The following members have now left and become alumni group members:

  • Shruti Nirantar, now a visiting scientist at the NASA Ames Research Center
  • Torque El Dandachi, now working at Microsoft as a Quantum Simulation Engineer

 

Theses!
T. El Dandachi, “Efficient simulation of Large-Scale Superconducting Nanowire Circuits,” M.Eng. Thesis, Massachusetts Institute of Technology, 2023.

A. Bechhofer, “Geometrical Optimization of Planar Nano Vacuum Channel Transistors,” M.S. Thesis, Massachusetts Institute of Technology, 2023.

 

Publications (11/1/22 – 02-28-23)
A. Buzzi, M. Castellani, R. A. Foster, O. Medeiros, M. Colangelo, and K. K. Berggren, “A Nanocryotron Memory and Logic Family.” arXiv, Dec. 15, 2022. doi: 10.48550/arXiv.2212.07953.

R. A. Foster, M. Castellani, A. Buzzi, O. Medeiros, M. Colangelo, and K. K. Berggren, “A Superconducting Nanowire Binary Shift Register.” arXiv, Feb. 09, 2023. Accessed: Feb. 17, 2023. [Online]. Available: http://arxiv.org/abs/2302.04942

S. I. Davis et al., “Improved Heralded Single-Photon Source with a Photon-Number-Resolving Superconducting Nanowire Detector,” Phys. Rev. Applied, vol. 18, no. 6, p. 064007, Dec. 2022, doi: 10.1103/PhysRevApplied.18.064007.

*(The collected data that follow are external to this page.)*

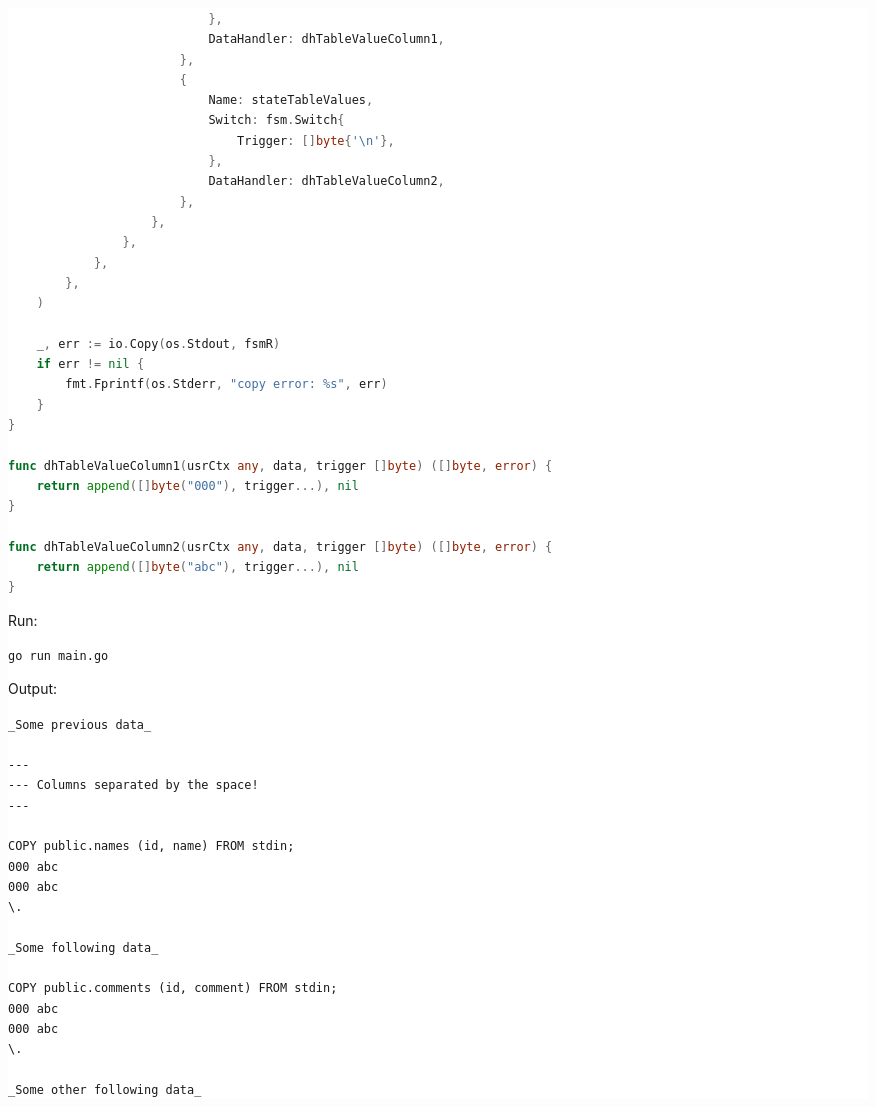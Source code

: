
 ```go
							},
							DataHandler: dhTableValueColumn1,
						},
						{
							Name: stateTableValues,
							Switch: fsm.Switch{
								Trigger: []byte{'\n'},
							},
							DataHandler: dhTableValueColumn2,
						},
					},
				},
			},
		},
	)

	_, err := io.Copy(os.Stdout, fsmR)
	if err != nil {
		fmt.Fprintf(os.Stderr, "copy error: %s", err)
	}
}

func dhTableValueColumn1(usrCtx any, data, trigger []byte) ([]byte, error) {
	return append([]byte("000"), trigger...), nil
}

func dhTableValueColumn2(usrCtx any, data, trigger []byte) ([]byte, error) {
	return append([]byte("abc"), trigger...), nil
}
```

Run:

```
go run main.go
```

Output:

```
_Some previous data_

---
--- Columns separated by the space!
---

COPY public.names (id, name) FROM stdin;
000 abc
000 abc
\.

_Some following data_

COPY public.comments (id, comment) FROM stdin;
000 abc
000 abc
\.

_Some other following data_
```
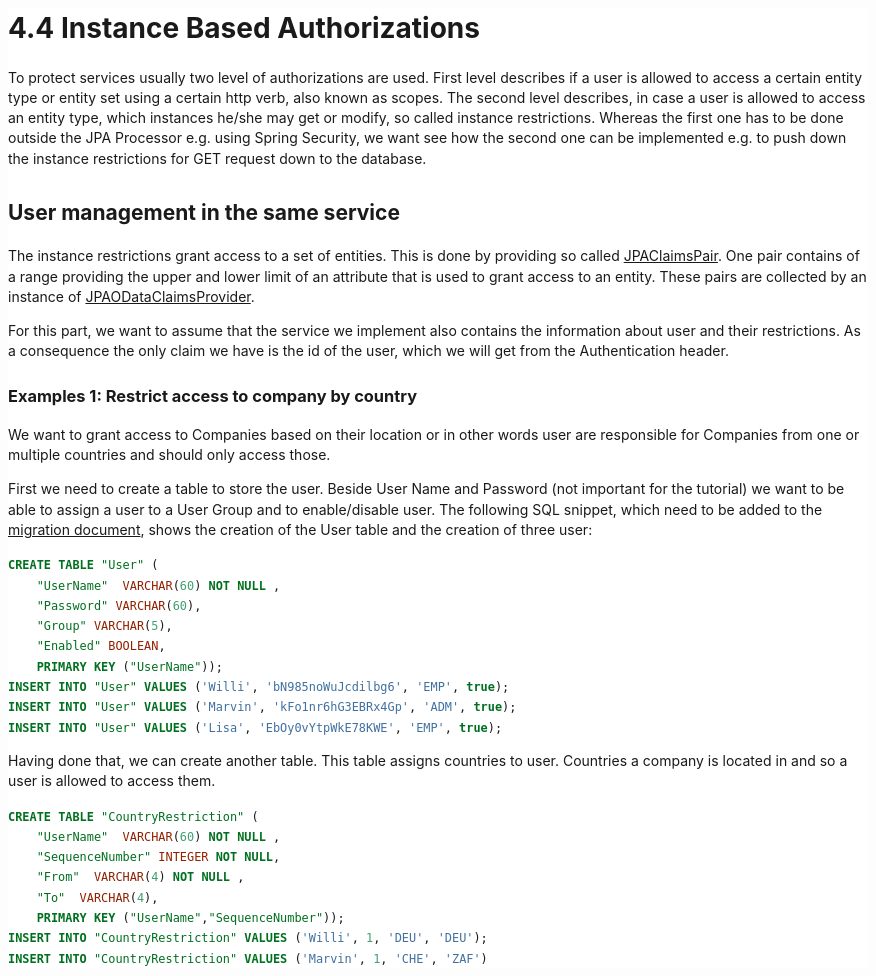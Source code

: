 # 4.4 Instance Based Authorizations

To protect services usually two level of authorizations are used. First level describes if a user is allowed to access a certain entity type or entity set using a certain http verb, also known as scopes. The second level describes, in case a user is allowed to access an entity type, which instances he/she may get or modify, so called instance restrictions. Whereas the first one has to be done outside the JPA Processor e.g. using Spring Security,  we want see how the second one can be implemented e.g. to push down the instance restrictions for GET request down to the database.

## User management in the same service

The instance restrictions grant access to a set of entities. This is done by providing so called [JPAClaimsPair](../../../jpa/odata-jpa-processor/src/main/java/com/sap/olingo/jpa/processor/core/api/JPAClaimsPair.java). One pair contains of a range providing the upper and lower limit of an attribute that is used to grant access to an entity. These pairs are collected by an instance of [JPAODataClaimsProvider](com/sap/olingo/jpa/processor/core/api/JPAODataClaimsProvider.java).

For this part, we want to assume that the service we implement also contains the information about user and their restrictions. As a consequence the only claim we have is the id of the user, which we will get from the Authentication header.

### Examples 1: Restrict access to company by country

We want to grant access to Companies based on their location or in other words user are responsible for Companies from one or multiple countries and should only access those. 

First we need to create a table to store the user. Beside User Name and Password (not important for the tutorial) we want to be able to assign a user to a User Group and to enable/disable user. The following SQL snippet, which need to be added to the [migration document](../RetrieveData/migration/V1_0__olingo.sql), shows the creation of the User table and the creation of three user:

```SQL
CREATE TABLE "User" (
    "UserName"  VARCHAR(60) NOT NULL ,
    "Password" VARCHAR(60),
    "Group" VARCHAR(5),
    "Enabled" BOOLEAN,
    PRIMARY KEY ("UserName"));
INSERT INTO "User" VALUES ('Willi', 'bN985noWuJcdilbg6', 'EMP', true);
INSERT INTO "User" VALUES ('Marvin', 'kFo1nr6hG3EBRx4Gp', 'ADM', true);
INSERT INTO "User" VALUES ('Lisa', 'EbOy0vYtpWkE78KWE', 'EMP', true);
```

Having done that, we can create another table. This table assigns countries to user.
Countries a company is located in and so a user is allowed to access them.

```SQL
CREATE TABLE "CountryRestriction" (
    "UserName"  VARCHAR(60) NOT NULL ,
    "SequenceNumber" INTEGER NOT NULL,
    "From"  VARCHAR(4) NOT NULL ,
    "To"  VARCHAR(4),
    PRIMARY KEY ("UserName","SequenceNumber"));
INSERT INTO "CountryRestriction" VALUES ('Willi', 1, 'DEU', 'DEU');
INSERT INTO "CountryRestriction" VALUES ('Marvin', 1, 'CHE', 'ZAF')
```

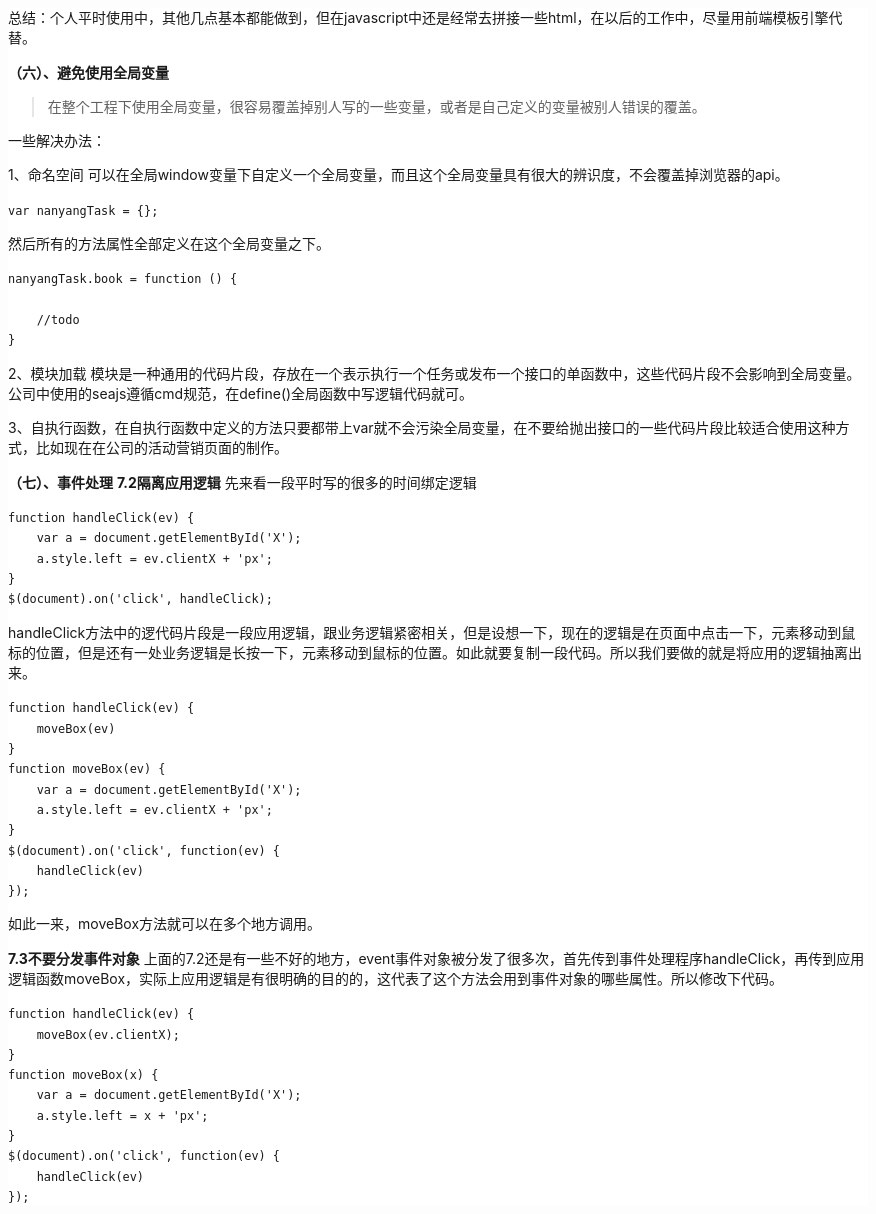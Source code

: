 总结：个人平时使用中，其他几点基本都能做到，但在javascript中还是经常去拼接一些html，在以后的工作中，尽量用前端模板引擎代替。


**（六）、避免使用全局变量**
> 在整个工程下使用全局变量，很容易覆盖掉别人写的一些变量，或者是自己定义的变量被别人错误的覆盖。

一些解决办法：

1、命名空间
可以在全局window变量下自定义一个全局变量，而且这个全局变量具有很大的辨识度，不会覆盖掉浏览器的api。
```
var nanyangTask = {};
```
然后所有的方法属性全部定义在这个全局变量之下。
```
nanyangTask.book = function () {

	//todo
}
```

2、模块加载
模块是一种通用的代码片段，存放在一个表示执行一个任务或发布一个接口的单函数中，这些代码片段不会影响到全局变量。
公司中使用的seajs遵循cmd规范，在define()全局函数中写逻辑代码就可。

3、自执行函数，在自执行函数中定义的方法只要都带上var就不会污染全局变量，在不要给抛出接口的一些代码片段比较适合使用这种方式，比如现在在公司的活动营销页面的制作。

**（七）、事件处理**
**7.2隔离应用逻辑**
先来看一段平时写的很多的时间绑定逻辑
```
function handleClick(ev) {
	var a = document.getElementById('X');
	a.style.left = ev.clientX + 'px';
}
$(document).on('click', handleClick);
```

handleClick方法中的逻代码片段是一段应用逻辑，跟业务逻辑紧密相关，但是设想一下，现在的逻辑是在页面中点击一下，元素移动到鼠标的位置，但是还有一处业务逻辑是长按一下，元素移动到鼠标的位置。如此就要复制一段代码。所以我们要做的就是将应用的逻辑抽离出来。
```
function handleClick(ev) {
	moveBox(ev)
}
function moveBox(ev) {
	var a = document.getElementById('X');
	a.style.left = ev.clientX + 'px';
} 
$(document).on('click', function(ev) {
	handleClick(ev)
});
```
如此一来，moveBox方法就可以在多个地方调用。


**7.3不要分发事件对象**
上面的7.2还是有一些不好的地方，event事件对象被分发了很多次，首先传到事件处理程序handleClick，再传到应用逻辑函数moveBox，实际上应用逻辑是有很明确的目的的，这代表了这个方法会用到事件对象的哪些属性。所以修改下代码。
```
function handleClick(ev) {
	moveBox(ev.clientX);
}
function moveBox(x) {
	var a = document.getElementById('X');
	a.style.left = x + 'px';
} 
$(document).on('click', function(ev) {
	handleClick(ev)
});
```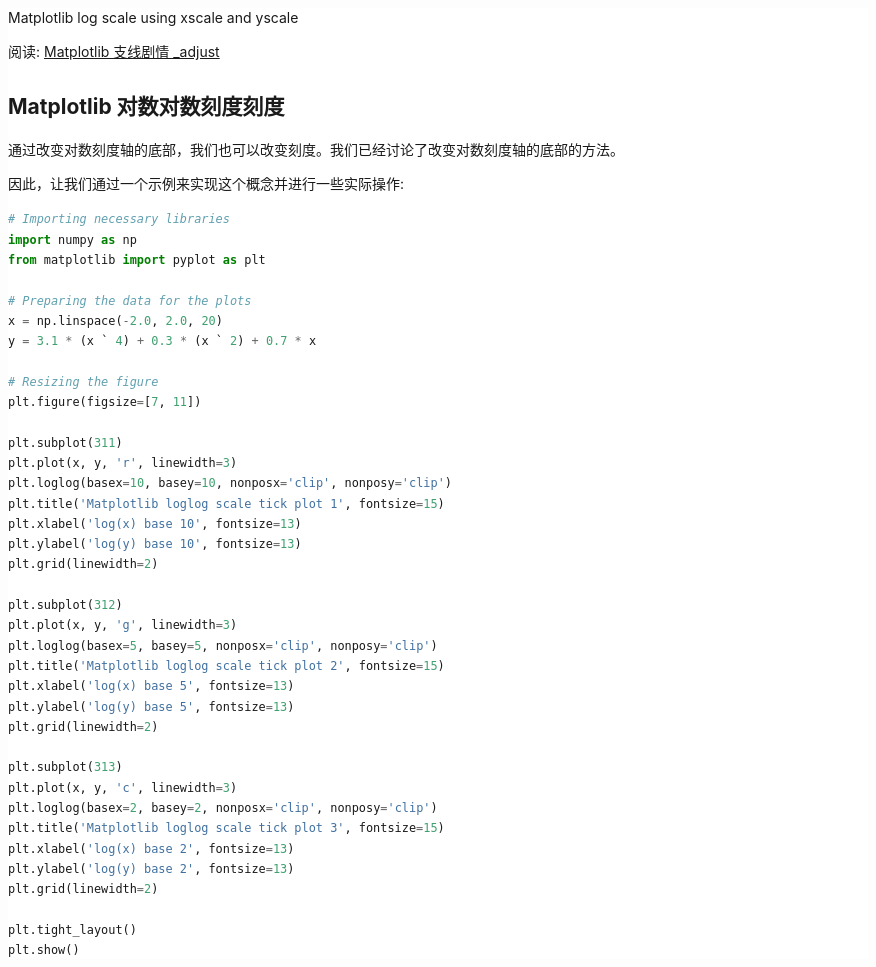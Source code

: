 Matplotlib log scale using xscale and yscale

阅读: [Matplotlib 支线剧情 _adjust](https://pythonguides.com/matplotlib-subplots_adjust/)

## Matplotlib 对数对数刻度刻度

通过改变对数刻度轴的底部，我们也可以改变刻度。我们已经讨论了改变对数刻度轴的底部的方法。

因此，让我们通过一个示例来实现这个概念并进行一些实际操作:

```py
# Importing necessary libraries
import numpy as np
from matplotlib import pyplot as plt

# Preparing the data for the plots
x = np.linspace(-2.0, 2.0, 20)
y = 3.1 * (x ` 4) + 0.3 * (x ` 2) + 0.7 * x

# Resizing the figure
plt.figure(figsize=[7, 11])

plt.subplot(311)
plt.plot(x, y, 'r', linewidth=3)
plt.loglog(basex=10, basey=10, nonposx='clip', nonposy='clip')
plt.title('Matplotlib loglog scale tick plot 1', fontsize=15)
plt.xlabel('log(x) base 10', fontsize=13)
plt.ylabel('log(y) base 10', fontsize=13)
plt.grid(linewidth=2)

plt.subplot(312)
plt.plot(x, y, 'g', linewidth=3)
plt.loglog(basex=5, basey=5, nonposx='clip', nonposy='clip')
plt.title('Matplotlib loglog scale tick plot 2', fontsize=15)
plt.xlabel('log(x) base 5', fontsize=13)
plt.ylabel('log(y) base 5', fontsize=13)
plt.grid(linewidth=2)

plt.subplot(313)
plt.plot(x, y, 'c', linewidth=3)
plt.loglog(basex=2, basey=2, nonposx='clip', nonposy='clip')
plt.title('Matplotlib loglog scale tick plot 3', fontsize=15)
plt.xlabel('log(x) base 2', fontsize=13)
plt.ylabel('log(y) base 2', fontsize=13)
plt.grid(linewidth=2)

plt.tight_layout()
plt.show()
```
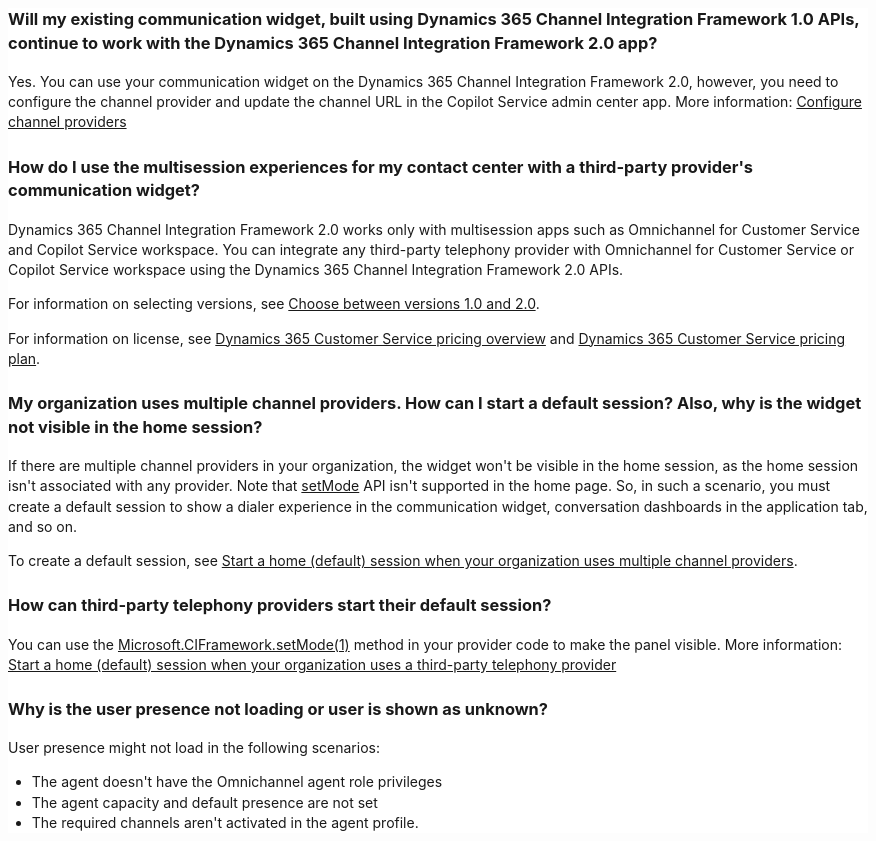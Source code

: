 ### Will my existing communication widget, built using Dynamics 365 Channel Integration Framework 1.0 APIs, continue to work with the Dynamics 365 Channel Integration Framework 2.0 app?

Yes. You can use your communication widget on the Dynamics 365 Channel Integration Framework 2.0, however, you need to configure the channel provider and update the channel URL in the Copilot Service admin center app. More information: [Configure channel providers](v2/administer/configure-channel-provider-app-profile-manager.md)

### How do I use the multisession experiences for my contact center with a third-party provider's communication widget?

Dynamics 365 Channel Integration Framework 2.0 works only with multisession apps such as Omnichannel for Customer Service and Copilot Service workspace. You can integrate any third-party telephony provider with Omnichannel for Customer Service or Copilot Service workspace using the Dynamics 365 Channel Integration Framework 2.0 APIs. 

For information on selecting versions, see [Choose between versions 1.0 and 2.0](choose-between-versions.md).

For information on license, see [Dynamics 365 Customer Service pricing overview](https://dynamics.microsoft.com/en-us/customer-service/overview/#pricing) and [Dynamics 365 Customer Service pricing plan](https://dynamics.microsoft.com/en-us/pricing/customer-service/#plans).

### My organization uses multiple channel providers. How can I start a default session? Also, why is the widget not visible in the home session?

If there are multiple channel providers in your organization, the widget won't be visible in the home session, as the home session isn't associated with any provider. Note that [setMode](v1/develop/reference/microsoft-ciframework/setmode.md) API isn't supported in the home page. So, in such a scenario, you must create a default session to show a dialer experience in the communication widget, conversation dashboards in the application tab, and so on. 

To create a default session, see [Start a home (default) session when your organization uses multiple channel providers](v2/administer/support-multiple-providers.md#start-a-home-default-session-when-your-organization-uses-multiple-channel-providers).

### How can third-party telephony providers start their default session?

You can use the [Microsoft.CIFramework.setMode(1)](v1/develop/reference/microsoft-ciframework/setmode.md) method in your provider code to make the panel visible. More information: [Start a home (default) session when your organization uses a third-party telephony provider](v2/administer/support-multiple-providers.md#start-a-home-default-session-when-your-organization-uses-a-single-channel-provider)

### Why is the user presence not loading or user is shown as unknown? 

User presence might not load in the following scenarios:
- The agent doesn't have the Omnichannel agent role privileges
- The agent capacity and default presence are not set
- The required channels aren't activated in the agent profile.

Y. Hochberg et al., “New constraints on dark matter from superconducting nanowires,” Phys. Rev. D, vol. 106, no. 11, p. 112005, Dec. 2022, doi: 10.1103/PhysRevD.106.112005.

E. Batson et al., “Reduced ITO for Transparent Superconducting Electronics.” arXiv, Dec. 16, 2022. doi: 10.48550/arXiv.2212.08573.

E. Piatti et al., “Reversible Tuning of Superconductivity in Ion-Gated NbN Ultrathin Films by Self-Encapsulation with a High-k Dielectric Layer,” Phys. Rev. Applied, vol. 18, no. 5, p. 054023, Nov. 2022, doi: 10.1103/PhysRevApplied.18.054023.

P. D. Keathley, S. V. B. Jensen, M. Yeung, M. R. Bionta, and L. B. Madsen, “Uncovering extreme nonlinear dynamics in solids through time-domain field analysis,” Phys. Rev. B, vol. 107, no. 5, p. 054302, Feb. 2023, doi: 10.1103/PhysRevB.107.054302.

 

Talks (11-01-22 to 02-28-23)
K. K. Berggren, “The Cryotron Reborn: Superconducting-Nanostrip-Based Electronics,” presented at the Applications of Superconducting Electronics and Detectors Workshop, Newport News, VA, Nov. 30, 2022.

Shruti’s farewell get together on January 6th. From right to left: Karl Berggren, Stewart Koppel, Matthew Yeung, Lu-Ting Chou, Emma Batson, Maurice Krieelart, Shruti Nirantar, DJ Paul, Adina Bechhofer, Owen Medeiros, John Simonaitis, Marco Colangelo, Torque El Dandachi, and Donnie Keathley.

 

Joseph F. and Nancy P. Keithley Professor of Electrical Engineering

Congratulations to Prof. Karl Berggren who has been appointed at the Joseph F. and Nancy P. Keithley Professor of Electrical Engineering the Department of Electrical Engineering and Computer Science based on his outstanding contribution in your research, excellence in teaching and mentoring, and notable service to the department. This appointment officially started as of July 1, 2022.

The Joseph F. and Nancy P. Keithley Chair was originally created as a career development chair, during which time it was held by Prof. Martin Schlecht, Prof, Hae-Seung Lee, and Prof. Martin Schmidt. In 1990 the Chair was enhanced to a senior faculty Professorship.